━━━━━ ENTRIES SUPPLIED

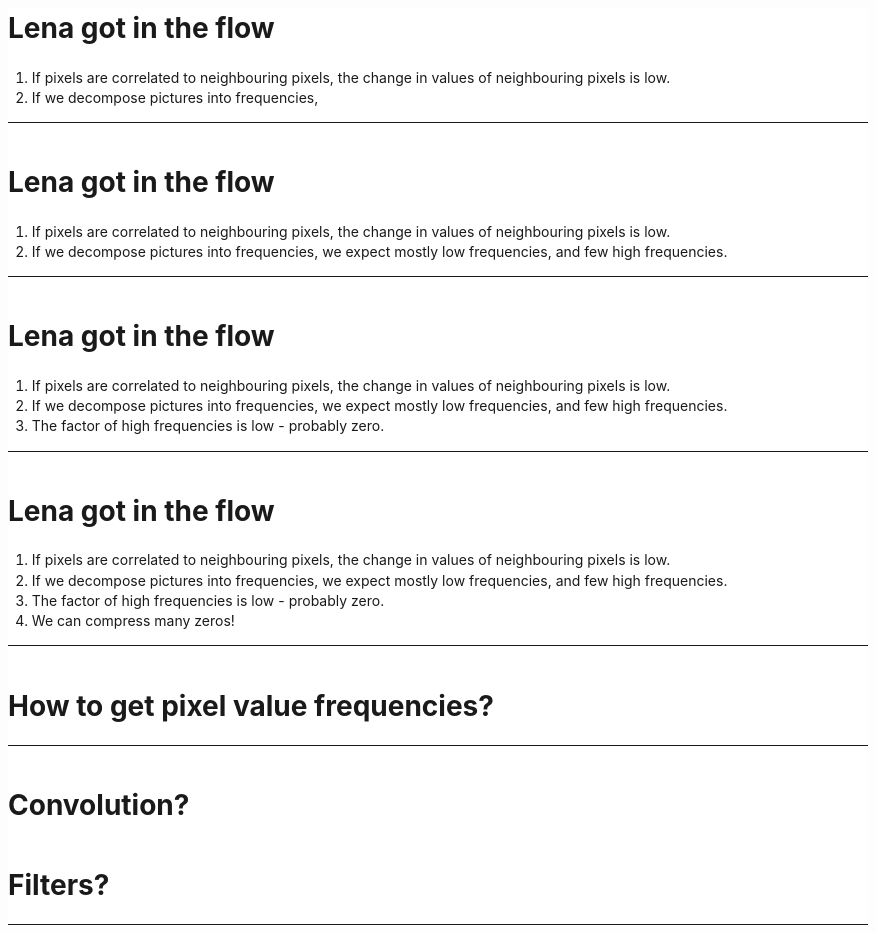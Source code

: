 # Lena got in the flow

1. If pixels are correlated to neighbouring pixels,
   the change in values of neighbouring pixels is low.
2. If we decompose pictures into frequencies,

---

# Lena got in the flow

1. If pixels are correlated to neighbouring pixels,
   the change in values of neighbouring pixels is low.
2. If we decompose pictures into frequencies,
   we expect mostly low frequencies, and few high frequencies.

---

# Lena got in the flow

1. If pixels are correlated to neighbouring pixels,
   the change in values of neighbouring pixels is low.
2. If we decompose pictures into frequencies,
   we expect mostly low frequencies, and few high frequencies.
3. The factor of high frequencies is low - probably zero.

---

# Lena got in the flow

1. If pixels are correlated to neighbouring pixels,
   the change in values of neighbouring pixels is low.
2. If we decompose pictures into frequencies,
   we expect mostly low frequencies, and few high frequencies.
3. The factor of high frequencies is low - probably zero.
4. We can compress many zeros!

---

# How to get pixel value frequencies?

---

# Convolution?
# Filters?

---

━━━━━━━━━━

» PROBLEM TO WORK ON
Only the lines from the one containing "4. We can compress many zeros!" through the final line of the records above should be printed, exactly as they stand.

» REPLY TO THE TASK
4. We can compress many zeros!

---

# How to get pixel value frequencies?

---

# Convolution?
# Filters?

---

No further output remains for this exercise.